On Mon, May 30, 2016 at 7:48 PM, Chris Johnson <hittingsm...@gmail.com> wrote:
I have a RAID6 array that had a failed HDD. The drive failed
completely and has been removed from the system. I'm running a 'device
replace' operation with a new disk. The array is ~20TB so this will
take a few days.

Yesterday the system crashed hard with OOM errors about 24 hours into
the replace. Rebooting after the crash and remounting the array
automatically resumed the replace where it left off.

Today I kept a close eye on it and have watched the memory usage creep
up slowly.

htop says this is user process memory (green bar) but shows no user
processes using this much memory

free says this is almost entirely cached/buffered memory that is
taking up the space.

slabtop reveals that there is a highly unusual amount of SLAB going to
'bio' which has to do with block allocation apparently. slabtop output
is attached.

'sync && echo 3 > /proc/sys/vm/drop_caches' clears the high usage
(~4GB) from dentry but 'bio' does not release any (11GB) memory and
continues to grow slowly.

Probably you are experiencing a leak that was recently fixed and, at
the moment, available only in the 4.7-rc1 kernel:

https://git.kernel.org/cgit/linux/kernel/git/torvalds/linux.git/commit/?id=4673272f43ae790ab9ec04e38a7542f82bb8f020

Yes, you would almost certainly be hitting that memory leak.

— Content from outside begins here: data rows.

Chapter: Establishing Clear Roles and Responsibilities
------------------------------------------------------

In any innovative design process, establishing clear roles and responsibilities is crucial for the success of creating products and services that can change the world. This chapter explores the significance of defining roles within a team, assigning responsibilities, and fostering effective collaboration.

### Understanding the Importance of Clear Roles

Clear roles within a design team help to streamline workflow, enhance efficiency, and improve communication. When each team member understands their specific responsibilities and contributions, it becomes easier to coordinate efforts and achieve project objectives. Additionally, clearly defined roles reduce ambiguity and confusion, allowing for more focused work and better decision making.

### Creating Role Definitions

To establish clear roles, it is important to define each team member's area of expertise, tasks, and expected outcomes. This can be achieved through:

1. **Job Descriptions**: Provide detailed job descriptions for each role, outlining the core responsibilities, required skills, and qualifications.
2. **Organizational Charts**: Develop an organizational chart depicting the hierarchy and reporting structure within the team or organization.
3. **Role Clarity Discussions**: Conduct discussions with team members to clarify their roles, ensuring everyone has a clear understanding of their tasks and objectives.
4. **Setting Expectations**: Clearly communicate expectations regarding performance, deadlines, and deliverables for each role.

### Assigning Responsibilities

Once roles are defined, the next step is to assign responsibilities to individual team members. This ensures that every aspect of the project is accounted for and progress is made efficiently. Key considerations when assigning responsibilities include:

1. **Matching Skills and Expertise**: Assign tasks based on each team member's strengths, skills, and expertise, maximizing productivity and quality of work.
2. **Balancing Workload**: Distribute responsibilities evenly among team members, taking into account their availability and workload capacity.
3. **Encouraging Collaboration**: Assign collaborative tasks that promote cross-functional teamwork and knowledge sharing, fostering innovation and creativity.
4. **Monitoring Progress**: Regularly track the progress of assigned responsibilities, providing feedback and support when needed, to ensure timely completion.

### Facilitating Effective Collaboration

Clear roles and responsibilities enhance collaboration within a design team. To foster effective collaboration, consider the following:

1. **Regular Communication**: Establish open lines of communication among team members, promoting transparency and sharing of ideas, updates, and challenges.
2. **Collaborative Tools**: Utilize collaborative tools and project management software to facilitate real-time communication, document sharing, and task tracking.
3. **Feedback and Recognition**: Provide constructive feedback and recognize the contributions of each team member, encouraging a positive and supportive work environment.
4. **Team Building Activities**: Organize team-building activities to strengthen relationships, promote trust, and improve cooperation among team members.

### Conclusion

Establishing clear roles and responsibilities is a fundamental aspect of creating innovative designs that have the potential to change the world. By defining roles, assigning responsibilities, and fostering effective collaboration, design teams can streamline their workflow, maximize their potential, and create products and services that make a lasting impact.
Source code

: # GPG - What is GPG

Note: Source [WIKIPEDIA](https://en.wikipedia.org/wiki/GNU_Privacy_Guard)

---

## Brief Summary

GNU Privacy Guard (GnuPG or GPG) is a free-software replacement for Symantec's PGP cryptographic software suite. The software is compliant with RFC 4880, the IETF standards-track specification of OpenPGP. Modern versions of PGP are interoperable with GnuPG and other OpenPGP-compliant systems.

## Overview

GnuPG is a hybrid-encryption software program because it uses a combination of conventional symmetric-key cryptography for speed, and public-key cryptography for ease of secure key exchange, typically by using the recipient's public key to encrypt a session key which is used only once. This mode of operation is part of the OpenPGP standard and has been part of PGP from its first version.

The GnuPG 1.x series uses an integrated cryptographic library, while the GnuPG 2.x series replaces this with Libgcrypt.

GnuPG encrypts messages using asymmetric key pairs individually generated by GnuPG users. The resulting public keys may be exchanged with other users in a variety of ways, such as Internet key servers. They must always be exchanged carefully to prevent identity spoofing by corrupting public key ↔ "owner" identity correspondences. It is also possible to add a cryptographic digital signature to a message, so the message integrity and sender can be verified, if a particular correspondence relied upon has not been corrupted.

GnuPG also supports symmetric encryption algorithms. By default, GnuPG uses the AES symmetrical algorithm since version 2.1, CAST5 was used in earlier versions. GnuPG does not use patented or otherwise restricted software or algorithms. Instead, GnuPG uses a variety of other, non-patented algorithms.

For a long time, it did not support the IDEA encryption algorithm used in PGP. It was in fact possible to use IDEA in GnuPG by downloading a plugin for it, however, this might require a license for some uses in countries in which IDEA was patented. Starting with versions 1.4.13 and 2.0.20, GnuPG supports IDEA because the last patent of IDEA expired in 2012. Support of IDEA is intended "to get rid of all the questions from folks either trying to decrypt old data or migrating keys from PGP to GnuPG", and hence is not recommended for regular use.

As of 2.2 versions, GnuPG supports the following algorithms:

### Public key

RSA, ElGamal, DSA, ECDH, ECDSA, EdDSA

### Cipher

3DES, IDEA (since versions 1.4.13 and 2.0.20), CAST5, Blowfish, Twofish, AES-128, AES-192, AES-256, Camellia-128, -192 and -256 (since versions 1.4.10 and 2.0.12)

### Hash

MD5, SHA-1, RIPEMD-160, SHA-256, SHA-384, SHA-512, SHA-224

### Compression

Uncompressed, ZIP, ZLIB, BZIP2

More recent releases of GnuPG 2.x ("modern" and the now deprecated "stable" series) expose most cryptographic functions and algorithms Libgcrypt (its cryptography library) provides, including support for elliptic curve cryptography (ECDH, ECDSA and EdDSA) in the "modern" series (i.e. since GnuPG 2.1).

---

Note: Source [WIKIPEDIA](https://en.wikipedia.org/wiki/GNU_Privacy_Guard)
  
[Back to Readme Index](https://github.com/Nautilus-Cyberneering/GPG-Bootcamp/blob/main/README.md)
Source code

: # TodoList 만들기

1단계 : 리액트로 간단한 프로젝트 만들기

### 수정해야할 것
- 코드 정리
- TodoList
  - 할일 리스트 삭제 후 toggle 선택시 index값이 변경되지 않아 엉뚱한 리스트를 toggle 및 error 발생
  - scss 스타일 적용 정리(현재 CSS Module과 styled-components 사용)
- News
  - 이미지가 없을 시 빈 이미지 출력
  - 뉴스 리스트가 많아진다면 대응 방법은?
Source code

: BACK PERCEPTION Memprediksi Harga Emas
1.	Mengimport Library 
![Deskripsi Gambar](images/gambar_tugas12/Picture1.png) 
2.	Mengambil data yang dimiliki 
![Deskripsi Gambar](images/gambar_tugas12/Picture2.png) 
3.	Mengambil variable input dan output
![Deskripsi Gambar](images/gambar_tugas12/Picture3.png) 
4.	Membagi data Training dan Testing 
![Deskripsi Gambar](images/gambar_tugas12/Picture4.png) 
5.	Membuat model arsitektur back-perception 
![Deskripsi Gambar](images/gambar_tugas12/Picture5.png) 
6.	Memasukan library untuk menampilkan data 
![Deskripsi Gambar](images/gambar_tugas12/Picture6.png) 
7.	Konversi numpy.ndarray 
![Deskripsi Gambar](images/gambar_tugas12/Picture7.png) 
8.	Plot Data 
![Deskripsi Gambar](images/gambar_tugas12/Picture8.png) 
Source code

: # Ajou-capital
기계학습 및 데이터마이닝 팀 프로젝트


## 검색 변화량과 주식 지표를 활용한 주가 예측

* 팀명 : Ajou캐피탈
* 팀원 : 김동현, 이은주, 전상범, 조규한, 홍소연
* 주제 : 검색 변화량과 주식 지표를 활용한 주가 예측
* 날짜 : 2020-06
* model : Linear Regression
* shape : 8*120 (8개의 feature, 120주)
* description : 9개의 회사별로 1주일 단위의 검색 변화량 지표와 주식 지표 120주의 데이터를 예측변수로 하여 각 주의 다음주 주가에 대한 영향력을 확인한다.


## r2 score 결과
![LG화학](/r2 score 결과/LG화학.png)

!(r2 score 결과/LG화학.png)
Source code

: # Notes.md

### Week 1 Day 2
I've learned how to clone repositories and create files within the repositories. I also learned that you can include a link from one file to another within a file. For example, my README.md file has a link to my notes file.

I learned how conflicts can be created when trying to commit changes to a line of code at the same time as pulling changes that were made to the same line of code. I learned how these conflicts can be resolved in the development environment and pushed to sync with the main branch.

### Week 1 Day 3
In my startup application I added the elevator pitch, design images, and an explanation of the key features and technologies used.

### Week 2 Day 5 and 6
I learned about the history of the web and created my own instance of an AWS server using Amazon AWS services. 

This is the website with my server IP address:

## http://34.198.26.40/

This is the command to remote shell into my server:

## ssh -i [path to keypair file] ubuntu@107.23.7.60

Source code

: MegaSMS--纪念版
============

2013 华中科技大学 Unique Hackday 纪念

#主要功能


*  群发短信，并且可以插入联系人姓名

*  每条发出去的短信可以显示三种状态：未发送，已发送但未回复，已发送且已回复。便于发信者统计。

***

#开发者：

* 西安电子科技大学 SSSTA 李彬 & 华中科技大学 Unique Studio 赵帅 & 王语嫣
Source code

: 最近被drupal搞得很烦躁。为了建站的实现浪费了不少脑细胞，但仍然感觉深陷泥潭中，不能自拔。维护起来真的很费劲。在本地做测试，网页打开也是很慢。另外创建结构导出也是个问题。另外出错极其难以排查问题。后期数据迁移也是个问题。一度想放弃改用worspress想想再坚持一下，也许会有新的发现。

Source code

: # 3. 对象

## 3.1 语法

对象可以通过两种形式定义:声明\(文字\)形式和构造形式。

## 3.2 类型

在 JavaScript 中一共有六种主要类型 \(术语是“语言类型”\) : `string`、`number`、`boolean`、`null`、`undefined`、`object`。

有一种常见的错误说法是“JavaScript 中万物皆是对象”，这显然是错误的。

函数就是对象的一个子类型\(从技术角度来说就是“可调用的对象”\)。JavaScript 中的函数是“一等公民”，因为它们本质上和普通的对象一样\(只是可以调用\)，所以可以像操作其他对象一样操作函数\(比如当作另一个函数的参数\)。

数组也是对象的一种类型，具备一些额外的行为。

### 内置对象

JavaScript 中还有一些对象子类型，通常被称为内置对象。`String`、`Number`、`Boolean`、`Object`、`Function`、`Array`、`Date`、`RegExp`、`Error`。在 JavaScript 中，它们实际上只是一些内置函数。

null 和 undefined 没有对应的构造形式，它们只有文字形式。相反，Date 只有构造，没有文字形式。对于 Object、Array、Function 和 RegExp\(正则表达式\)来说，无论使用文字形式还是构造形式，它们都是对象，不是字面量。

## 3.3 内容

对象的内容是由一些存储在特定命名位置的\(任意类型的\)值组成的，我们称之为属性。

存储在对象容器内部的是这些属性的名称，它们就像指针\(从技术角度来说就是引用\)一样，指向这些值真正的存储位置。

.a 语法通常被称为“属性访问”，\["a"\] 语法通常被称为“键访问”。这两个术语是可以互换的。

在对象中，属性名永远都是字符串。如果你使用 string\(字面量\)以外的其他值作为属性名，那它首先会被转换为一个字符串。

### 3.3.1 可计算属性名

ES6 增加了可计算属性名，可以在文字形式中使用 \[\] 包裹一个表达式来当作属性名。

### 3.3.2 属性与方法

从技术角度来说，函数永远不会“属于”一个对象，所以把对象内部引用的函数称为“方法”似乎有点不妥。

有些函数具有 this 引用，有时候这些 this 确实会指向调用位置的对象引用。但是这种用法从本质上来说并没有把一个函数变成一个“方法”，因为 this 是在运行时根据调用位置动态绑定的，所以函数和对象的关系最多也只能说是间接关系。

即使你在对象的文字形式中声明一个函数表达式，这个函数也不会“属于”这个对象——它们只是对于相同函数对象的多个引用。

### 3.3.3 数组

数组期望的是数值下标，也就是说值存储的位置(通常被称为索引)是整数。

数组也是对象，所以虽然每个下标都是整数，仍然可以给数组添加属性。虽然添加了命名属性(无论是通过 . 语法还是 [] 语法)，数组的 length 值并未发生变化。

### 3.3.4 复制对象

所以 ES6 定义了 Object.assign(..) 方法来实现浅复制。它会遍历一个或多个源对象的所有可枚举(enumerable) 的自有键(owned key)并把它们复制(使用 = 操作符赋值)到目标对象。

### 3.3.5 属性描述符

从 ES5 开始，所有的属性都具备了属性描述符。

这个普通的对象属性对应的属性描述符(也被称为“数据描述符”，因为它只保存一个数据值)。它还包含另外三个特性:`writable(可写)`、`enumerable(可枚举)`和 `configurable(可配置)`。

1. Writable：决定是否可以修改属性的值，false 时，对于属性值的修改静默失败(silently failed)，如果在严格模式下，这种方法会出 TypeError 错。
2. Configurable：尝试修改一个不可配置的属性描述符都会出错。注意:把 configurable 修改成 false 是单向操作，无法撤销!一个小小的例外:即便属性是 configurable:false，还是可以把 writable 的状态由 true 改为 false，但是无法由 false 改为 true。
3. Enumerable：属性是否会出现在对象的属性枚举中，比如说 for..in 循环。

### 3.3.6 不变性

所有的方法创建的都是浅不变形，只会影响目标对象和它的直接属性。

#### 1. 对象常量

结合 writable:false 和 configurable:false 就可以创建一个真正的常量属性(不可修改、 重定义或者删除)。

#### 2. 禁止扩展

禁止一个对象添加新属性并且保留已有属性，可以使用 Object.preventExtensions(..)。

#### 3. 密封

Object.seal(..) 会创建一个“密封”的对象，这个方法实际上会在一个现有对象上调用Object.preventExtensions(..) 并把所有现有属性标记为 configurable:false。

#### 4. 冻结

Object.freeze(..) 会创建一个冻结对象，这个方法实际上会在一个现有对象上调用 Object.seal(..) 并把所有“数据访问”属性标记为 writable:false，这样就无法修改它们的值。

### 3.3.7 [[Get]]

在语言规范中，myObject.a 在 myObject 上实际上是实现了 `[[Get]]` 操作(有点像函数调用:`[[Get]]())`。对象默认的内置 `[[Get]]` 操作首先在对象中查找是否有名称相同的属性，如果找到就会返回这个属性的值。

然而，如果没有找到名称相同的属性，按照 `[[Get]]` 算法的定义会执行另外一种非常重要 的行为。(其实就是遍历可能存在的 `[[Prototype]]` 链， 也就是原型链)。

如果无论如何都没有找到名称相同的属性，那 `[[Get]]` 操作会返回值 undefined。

This is running the Rockstor distro based on CentOS. The system has 16GB of RAM.

Kernel: 4.4.5-1.el7.elrepo.x86_64
btrfs-progs: 4.4.1

Kernel messages aren't showing anything of note during the replace
until it starts throwing out OOM errors.

I would like to collect enough information for a useful bug report
here, but I also can't babysit this rebuild during the work week and
reboot it once a day for OOM crashes. Should I cancel the replace
operation and use 'dev delete missing' instead? Will using 'delete
missing' cause any problem if it's done after a partially completed
and canceled replace?

If you can't get a kernel with the memory leak patched, 'dev delete missing' doesn't suffer from the memory leak, so it's possible you could use that. Also, in our testing we've seen 'dev delete missing' to be more reliable than replace.

As to whether it will be problematic to cancel the replace and do a delete missing - that I'm not sure.